Reactions: Like 1 | EyeCandy! 4


----------



## Ben Holt (May 6, 2016)

That Buckeye is perty too. Let me get the knife here and I'll measure so I can be more accurate on sizes. It should be here early next week.

Reactions: Like 1


----------



## ripjack13 (May 6, 2016)

Ben Holt said:


> That Buckeye is perty too. Let me get the knife here and I'll measure so I can be more accurate on sizes. It should be here early next week.



Closed Length: 4.50 Inches..


----------



## Ben Holt (May 6, 2016)

ripjack13 said:


> Closed Length: 4.50 Inches..


Yeah, I defiantly wouldn't need anything longer than that because of the bolsters. I imagine it wouldn't be much over an inch wide.


----------



## ripjack13 (May 6, 2016)

Ben Holt said:


> Yeah, I defiantly wouldn't need anything longer than that because of the bolsters. I imagine it wouldn't be much over an inch wide.



I would get em @ 1-5/8" wide to be safe. And don't forget to get T6/T8 TORX drivers for the screws to put em together.
And if you ever wonder about sizes in the future, check my link in my signature....

Reactions: Thank You! 1


----------



## Tclem (May 6, 2016)

I would rather have some waste than get something to small

Reactions: Agree 1


----------



## Wildthings (May 6, 2016)

and with the angled bolster it gets tricky if you get a piece that is not quite larger

Reactions: Like 1


----------



## TRfromMT (May 6, 2016)

I have a small block of Cocobolo that would probably do ya.

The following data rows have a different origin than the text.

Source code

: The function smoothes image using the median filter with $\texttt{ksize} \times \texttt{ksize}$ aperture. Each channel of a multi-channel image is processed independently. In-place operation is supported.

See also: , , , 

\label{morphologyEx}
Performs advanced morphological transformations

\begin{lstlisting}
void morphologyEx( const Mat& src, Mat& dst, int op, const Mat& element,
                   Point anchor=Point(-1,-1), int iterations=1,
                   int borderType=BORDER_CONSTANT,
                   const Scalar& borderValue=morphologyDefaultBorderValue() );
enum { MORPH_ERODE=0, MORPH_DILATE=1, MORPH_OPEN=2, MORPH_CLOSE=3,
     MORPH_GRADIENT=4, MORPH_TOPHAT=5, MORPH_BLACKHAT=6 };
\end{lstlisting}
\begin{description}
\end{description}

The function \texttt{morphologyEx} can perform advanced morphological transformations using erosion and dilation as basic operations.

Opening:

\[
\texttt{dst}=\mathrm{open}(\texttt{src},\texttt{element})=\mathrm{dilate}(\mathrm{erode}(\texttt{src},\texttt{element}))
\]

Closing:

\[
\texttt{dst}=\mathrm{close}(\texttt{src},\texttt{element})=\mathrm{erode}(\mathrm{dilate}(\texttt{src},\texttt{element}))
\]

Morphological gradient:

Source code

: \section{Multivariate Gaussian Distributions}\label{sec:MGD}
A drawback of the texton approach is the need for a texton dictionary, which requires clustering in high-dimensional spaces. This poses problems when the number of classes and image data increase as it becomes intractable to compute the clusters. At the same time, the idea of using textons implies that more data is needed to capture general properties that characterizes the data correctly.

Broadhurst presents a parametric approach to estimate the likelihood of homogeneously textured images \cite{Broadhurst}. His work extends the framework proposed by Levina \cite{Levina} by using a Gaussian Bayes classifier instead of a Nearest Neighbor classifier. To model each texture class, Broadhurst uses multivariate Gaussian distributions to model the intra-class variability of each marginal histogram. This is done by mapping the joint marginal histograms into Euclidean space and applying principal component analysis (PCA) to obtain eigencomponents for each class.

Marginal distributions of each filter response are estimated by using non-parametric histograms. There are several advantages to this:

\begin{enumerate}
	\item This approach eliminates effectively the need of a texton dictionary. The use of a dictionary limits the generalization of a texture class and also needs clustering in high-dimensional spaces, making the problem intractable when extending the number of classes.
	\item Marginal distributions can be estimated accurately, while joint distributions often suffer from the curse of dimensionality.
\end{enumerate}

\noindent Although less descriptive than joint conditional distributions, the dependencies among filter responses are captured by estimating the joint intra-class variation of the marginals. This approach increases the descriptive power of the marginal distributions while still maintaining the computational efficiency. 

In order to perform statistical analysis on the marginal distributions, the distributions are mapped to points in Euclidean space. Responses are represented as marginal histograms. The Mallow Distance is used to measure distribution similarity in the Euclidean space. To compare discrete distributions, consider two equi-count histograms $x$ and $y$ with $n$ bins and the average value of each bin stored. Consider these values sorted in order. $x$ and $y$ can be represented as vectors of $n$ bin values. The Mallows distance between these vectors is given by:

It's too small for anything I have planned, but may work fine for your project. Shipping and it's yours. Picture attached of some pistol grips I go out of the same block. This will look like the scales on the knife in the picture above.

I think the piece I have left over is about 1 1/4" wide by 7/8" thick by 5" long. I can get more specific if you like.

Reactions: EyeCandy! 1 | +Karma 2


----------